L’infanzia è un luogo di passaggio, uno spazio felice in cui dare sfogo – per la prima e forse ultima volta – al proprio desiderio di libertà. Ne sono espressione vibrante e inconsapevole le tre protagoniste di Paradise is burning, l’opera prima di Mika Gustafson che arriva nelle sale italiane dal 29 agosto con Fandango, quasi un anno dopo la vittoria del premio per la Miglior regia nella sezione Orizzonti dell’80ma Mostra del Cinema di Venezia.
Nella verde periferia di un quartiere operaio svedese, le tre sorelle Laura (sedici anni), Mira (dodici) e Steffi (sette), stanno vivendo i primi scampoli di un’estate che si preannuncia essere all’insegna della totale spensieratezza. Piccoli atti di taccheggio e di violenza non sono, però, espressione di una semplice ribellione giovanile, ma di qualcosa di più profondo: le tre ragazze vivono da sole da mesi, abbandonate per l’ennesima volta da una madre assente. Quando e se tornerà a casa non è dato saperlo e a loro non sembra interessare più di tanto, fino a quando Laura non riceve una chiamata che cambierà tutto. I servizi sociali hanno in programma una visita per controllare la situazione e se non troveranno un adulto in casa le daranno in affidamento, forse separandole, o comunque ponendo fine alla loro libertà. Senza dire niente alle più piccole, la sorella maggiore andrà alla ricerca di una donna che possa prendere il posto di sua madre e prolungare, anche solo temporaneamente, il paradiso di tragica spensieratezza in cui si trovano a vivere.
Laura è chiamata a diventare adulta prima del tempo: qualcosa a cui anche Mira e Steffi ambiscono.
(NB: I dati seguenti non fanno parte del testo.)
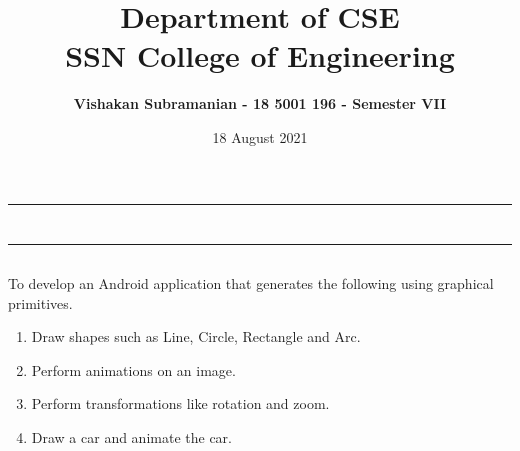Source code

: \documentclass[12pt, a4]{article}
\title{\textbf{Department of CSE\\SSN College of Engineering}}
\author{\textbf{Vishakan Subramanian - 18 5001 196 - Semester VII}}
\date{18 August 2021}
\begin{document}
\maketitle
\hrule
\section*{}
\hrule
\bigskip

\subsection*{}
\subsection*{}
\begin{flushleft}
To develop an Android application that generates the following using graphical primitives.

\begin{enumerate}
\item Draw shapes such as Line, Circle, Rectangle and Arc.
\item Perform animations on an image.
\item Perform transformations like rotation and zoom.
\item Draw a car and animate the car.
\end{enumerate}

\end{flushleft}

\newpage
\subsection*{}
\begin{flushleft}

\end{flushleft}

\newpage
\subsection*{}
\begin{flushleft}

\end{flushleft}
\end{document}
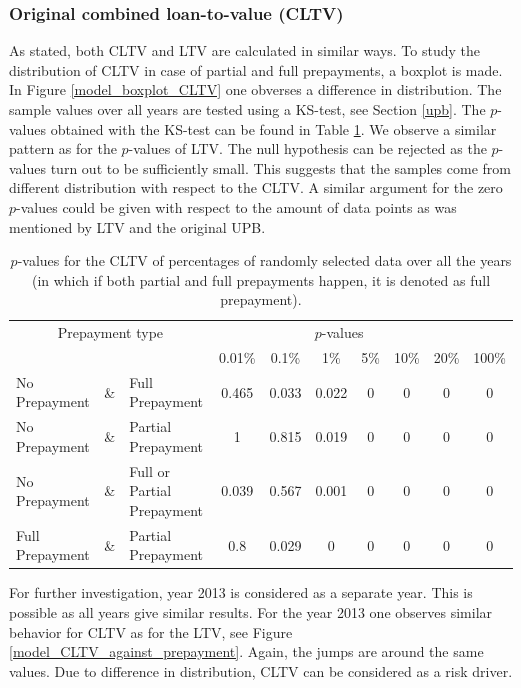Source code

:     \subsubsection{Original combined loan-to-value (CLTV)}
        As stated, both CLTV and LTV are calculated in similar ways. 
        To study the distribution of CLTV in case of partial and full 
        prepayments, a boxplot is made. In Figure \ref{model_boxplot_CLTV} 
        one obverses a difference in distribution. The sample values over all years are tested using a KS-test, see Section \ref{upb}. The $p$-values obtained with the KS-test can be found in Table
        \ref{model_Pvals_of_CLTV}. We observe a similar pattern as for the $p$-values of LTV. The null hypothesis can be rejected as the $p$-values turn out to be sufficiently small. This suggests that the samples come from different distribution with respect to the CLTV. 
        A similar argument for the zero $p$-values could 
        be given with respect to the amount of data points as was mentioned by LTV and the original UPB.
        \begin{table}[H]
        \centering
            \begin{tabular}{lcl|c|c|c|c|c|c|c}
                \multicolumn{3}{c|}{Prepayment type} 
                & \multicolumn{6}{c}{$p$-values}& \\
                &&&0.01\%&0.1\%&1\%&5\%&10\%&20\%&100\%\\\hline
                No Prepayment & \& & Full Prepayment & 0.465 & 0.033&0.022&0&0&0&0\\
                No Prepayment & \& & Partial Prepayment & 1 & 0.815&0.019&0&0&0&0\\
                No Prepayment & \& & Full or Partial Prepayment & 0.039 & 0.567&0.001&0&0&0&0 \\
                Full Prepayment & \& & Partial Prepayment & 0.8 & 0.029&0&0&0&0&0
		    \end{tabular}
            \caption{
                $p$-values for the CLTV of percentages of randomly selected data over all the years (in which if both partial and full 
                prepayments happen, it is denoted as full prepayment).
                }
	        \label{model_Pvals_of_CLTV}
        \end{table}
        For further investigation, year 2013 is considered 
        as a separate year. This is possible as all years give
        similar results. 
        For the year 2013 one observes similar behavior 
        for CLTV as for the LTV, see Figure \ref{model_CLTV_against_prepayment}. Again, the jumps are around the same values. Due to difference in distribution, CLTV can be considered as a risk driver.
Ma il mondo degli adulti che le circonda non è affatto un luogo felice in cui abitare, soprattutto se si è donne. Attraverso degli incontri inaspettati, ognuna, a suo modo, sperimenterà indirettamente la frustrazione e la solitudine che si ottiene una volta che si esce dall’infanzia, in una storia di formazione in cui l’unica speranza è una sorellanza che travalichi il nucleo familiare, raggiungendo una comunità quasi interamente al femminile, in cui ballare, divertirsi e sentirsi vive.
“Paradise is burning è una dichiarazione d’amore alla sorellanza. – dichiara la regista – A coloro che conoscono la tua storia e ti hanno reso ciò che sei. Un legame che è più forte di tutto il resto. Una benedizione e una maledizione allo stesso tempo. Per me il film parla della transitorietà del tempo e della vita. Di ricordi e riconciliazione. Voglio mostrare cosa significa essere un essere umano in quei momenti in cui l’euforia della libertà si scontra con la disperazione totale e con l’umorismo quotidiano che c’è in mezzo”.
Quello di Mika Gustafson è un esordio sorprendente non tanto per la capacità di dirigere un cast giovanissimo, raccontando al contempo uno spaccato di società svedese, quanto per la straordinaria capacità di restituire, con una regia frenetica e un montaggio incalzante, il caos anarchico in cui vivono le protagoniste. Le tante scene di spensieratezza giovanile, gli inserti onirici, la frammentarietà narrativa tutto va nella direzione di replicare su schermo una libertà assoluta e senza vincoli che ricorda quello della beat generation. Come se il Giovane Holden si fosse reincarnato nei caratteri delle tre sorelline, sfrontate, indipendenti, vibranti di energia vitale. Una storia di formazione al femminile, fresca e originale, che ci restituisce lo sguardo di un’autrice di cui sentiremo ancora parlare.